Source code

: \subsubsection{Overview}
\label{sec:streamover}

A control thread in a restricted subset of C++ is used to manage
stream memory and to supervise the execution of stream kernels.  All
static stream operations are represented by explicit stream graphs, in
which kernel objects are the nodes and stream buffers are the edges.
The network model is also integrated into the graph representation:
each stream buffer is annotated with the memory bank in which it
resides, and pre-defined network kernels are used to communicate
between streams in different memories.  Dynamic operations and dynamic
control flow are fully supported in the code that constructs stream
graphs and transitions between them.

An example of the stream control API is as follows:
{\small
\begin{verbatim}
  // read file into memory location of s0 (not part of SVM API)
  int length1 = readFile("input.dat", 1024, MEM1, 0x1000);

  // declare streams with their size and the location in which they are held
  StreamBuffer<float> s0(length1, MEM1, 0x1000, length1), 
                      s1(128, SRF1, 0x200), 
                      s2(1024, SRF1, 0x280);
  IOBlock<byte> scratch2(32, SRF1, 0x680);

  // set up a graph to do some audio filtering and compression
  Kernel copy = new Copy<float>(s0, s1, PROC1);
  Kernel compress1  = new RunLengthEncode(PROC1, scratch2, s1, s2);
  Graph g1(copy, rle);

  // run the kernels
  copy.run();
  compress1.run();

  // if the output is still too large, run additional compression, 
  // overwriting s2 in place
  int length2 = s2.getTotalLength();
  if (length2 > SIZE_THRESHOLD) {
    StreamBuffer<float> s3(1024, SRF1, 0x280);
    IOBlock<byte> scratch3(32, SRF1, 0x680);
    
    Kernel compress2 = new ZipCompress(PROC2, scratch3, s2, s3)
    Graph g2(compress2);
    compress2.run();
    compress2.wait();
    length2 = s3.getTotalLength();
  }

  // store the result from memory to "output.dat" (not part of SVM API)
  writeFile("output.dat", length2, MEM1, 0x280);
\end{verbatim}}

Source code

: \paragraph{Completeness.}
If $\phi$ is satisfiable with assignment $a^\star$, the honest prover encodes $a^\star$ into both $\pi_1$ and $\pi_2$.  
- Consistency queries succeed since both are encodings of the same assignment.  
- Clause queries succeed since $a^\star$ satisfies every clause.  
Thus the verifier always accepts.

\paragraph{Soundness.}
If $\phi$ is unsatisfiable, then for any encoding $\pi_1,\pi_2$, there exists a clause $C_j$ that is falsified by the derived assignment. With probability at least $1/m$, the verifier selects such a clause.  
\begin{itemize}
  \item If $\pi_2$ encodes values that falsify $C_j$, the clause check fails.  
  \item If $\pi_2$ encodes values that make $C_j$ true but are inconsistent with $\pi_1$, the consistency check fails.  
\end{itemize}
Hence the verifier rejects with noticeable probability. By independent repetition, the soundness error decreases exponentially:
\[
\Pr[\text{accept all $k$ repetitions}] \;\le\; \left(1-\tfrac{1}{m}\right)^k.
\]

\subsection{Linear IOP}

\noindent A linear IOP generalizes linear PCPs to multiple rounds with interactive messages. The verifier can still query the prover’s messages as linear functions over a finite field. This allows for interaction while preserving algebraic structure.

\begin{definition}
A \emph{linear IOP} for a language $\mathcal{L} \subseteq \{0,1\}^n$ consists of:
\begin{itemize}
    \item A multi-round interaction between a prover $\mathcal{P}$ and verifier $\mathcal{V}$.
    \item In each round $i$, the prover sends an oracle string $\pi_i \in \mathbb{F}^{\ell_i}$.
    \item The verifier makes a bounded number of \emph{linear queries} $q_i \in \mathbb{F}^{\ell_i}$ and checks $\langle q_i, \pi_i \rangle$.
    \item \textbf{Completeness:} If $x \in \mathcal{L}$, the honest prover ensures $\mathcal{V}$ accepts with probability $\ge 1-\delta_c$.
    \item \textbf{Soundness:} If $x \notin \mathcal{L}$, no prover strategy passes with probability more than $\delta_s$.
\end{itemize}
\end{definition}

--*--

[About this task] Only the lines above, from the first through the one holding "The network model", are to be output, and they must be copied exactly.

[Result of this task]
Source code

: \subsubsection{Overview}
\label{sec:streamover}

A control thread in a restricted subset of C++ is used to manage
stream memory and to supervise the execution of stream kernels.  All
static stream operations are represented by explicit stream graphs, in
which kernel objects are the nodes and stream buffers are the edges.
The network model is also integrated into the graph representation:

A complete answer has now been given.